Your goal: Scan the entries for the word "scratchmoar", and copy every line where it appears.

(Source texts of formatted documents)
▶
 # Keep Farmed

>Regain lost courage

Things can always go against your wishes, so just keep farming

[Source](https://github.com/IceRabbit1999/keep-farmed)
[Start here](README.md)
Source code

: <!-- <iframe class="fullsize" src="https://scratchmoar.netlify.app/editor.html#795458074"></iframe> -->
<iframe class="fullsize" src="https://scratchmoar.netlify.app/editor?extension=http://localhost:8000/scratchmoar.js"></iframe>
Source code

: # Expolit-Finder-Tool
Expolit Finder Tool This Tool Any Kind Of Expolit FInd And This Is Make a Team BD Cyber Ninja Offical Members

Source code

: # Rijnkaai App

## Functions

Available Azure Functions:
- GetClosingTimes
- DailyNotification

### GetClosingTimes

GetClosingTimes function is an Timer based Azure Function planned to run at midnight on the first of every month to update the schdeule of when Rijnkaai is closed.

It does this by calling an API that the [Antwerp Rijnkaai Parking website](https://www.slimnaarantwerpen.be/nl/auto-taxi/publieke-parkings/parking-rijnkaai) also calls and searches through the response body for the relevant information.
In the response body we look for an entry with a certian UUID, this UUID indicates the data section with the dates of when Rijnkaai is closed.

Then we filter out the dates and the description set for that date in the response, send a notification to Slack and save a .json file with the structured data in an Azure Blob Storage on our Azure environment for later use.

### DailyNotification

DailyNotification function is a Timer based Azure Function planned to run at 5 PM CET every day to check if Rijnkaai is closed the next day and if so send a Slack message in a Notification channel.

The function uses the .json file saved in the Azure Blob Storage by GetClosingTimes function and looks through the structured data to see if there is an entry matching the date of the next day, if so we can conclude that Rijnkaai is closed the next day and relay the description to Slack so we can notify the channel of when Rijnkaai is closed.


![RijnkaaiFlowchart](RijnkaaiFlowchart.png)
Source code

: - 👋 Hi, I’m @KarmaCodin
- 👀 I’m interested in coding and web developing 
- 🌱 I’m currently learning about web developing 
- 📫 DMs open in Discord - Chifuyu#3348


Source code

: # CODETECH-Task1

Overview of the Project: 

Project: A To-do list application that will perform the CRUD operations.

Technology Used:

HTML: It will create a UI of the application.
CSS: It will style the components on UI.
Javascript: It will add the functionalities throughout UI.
◀
Response below:
: <!-- <iframe class="fullsize" src="https://scratchmoar.netlify.app/editor.html#795458074"></iframe> -->
<iframe class="fullsize" src="https://scratchmoar.netlify.app/editor?extension=http://localhost:8000/scratchmoar.js"></iframe>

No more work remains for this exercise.